** To do **
Find every line in the records below that contains "response", and copy it.

(Dataset items)
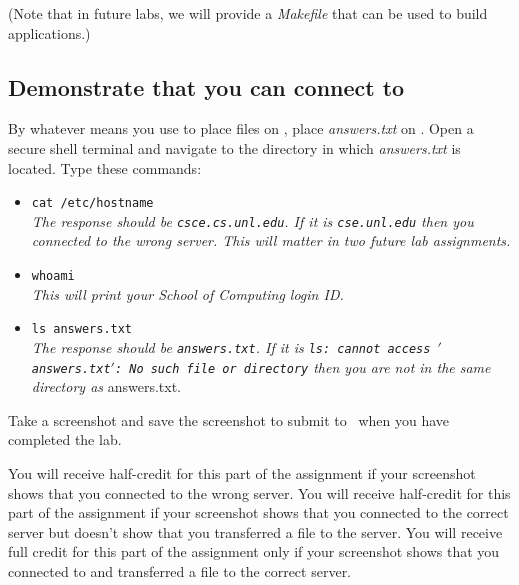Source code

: (Note that in future labs, we will provide a \textit{Makefile} that can be used to build applications.)

\subsection*{Demonstrate that you can connect to \runtimeenvironment}

By whatever means you use to place files on \runtimeenvironment, place \textit{answers.txt} on \runtimeenvironment.
Open a secure shell terminal and navigate to the directory in which \textit{answers.txt} is located.
Type these commands:
\begin{itemize}
    \item[]\texttt{cat /etc/hostname} \\
    \textit{The response should be \texttt{csce.cs.unl.edu}.                %
    If it is \texttt{cse.unl.edu} then you connected to the wrong server.   %
    This will matter in two future lab assignments.}
    \item[]\texttt{whoami} \\
    \textit{This will print your School of Computing login ID.}
    \item[]\texttt{ls answers.txt} \\
    \textit{The response should be \texttt{answers.txt}.
    If it is \texttt{ls: cannot access $'$answers.txt$'$: No such file or directory} then you are not in the same directory as} answers.txt.
\end{itemize}

Take a screenshot and save the screenshot to submit to \filesubmission\ when you have completed the lab.

You will receive half-credit for this part of the assignment if your screenshot shows that you connected to the wrong server.
You will receive half-credit for this part of the assignment if your screenshot shows that you connected to the correct server but doesn't show that you transferred a file to the server.
You will receive full credit for this part of the assignment only if your screenshot shows that you connected to and transferred a file to the correct server.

** Problem solution **
    \textit{The response should be \texttt{csce.cs.unl.edu}.                %
    \textit{The response should be \texttt{answers.txt}.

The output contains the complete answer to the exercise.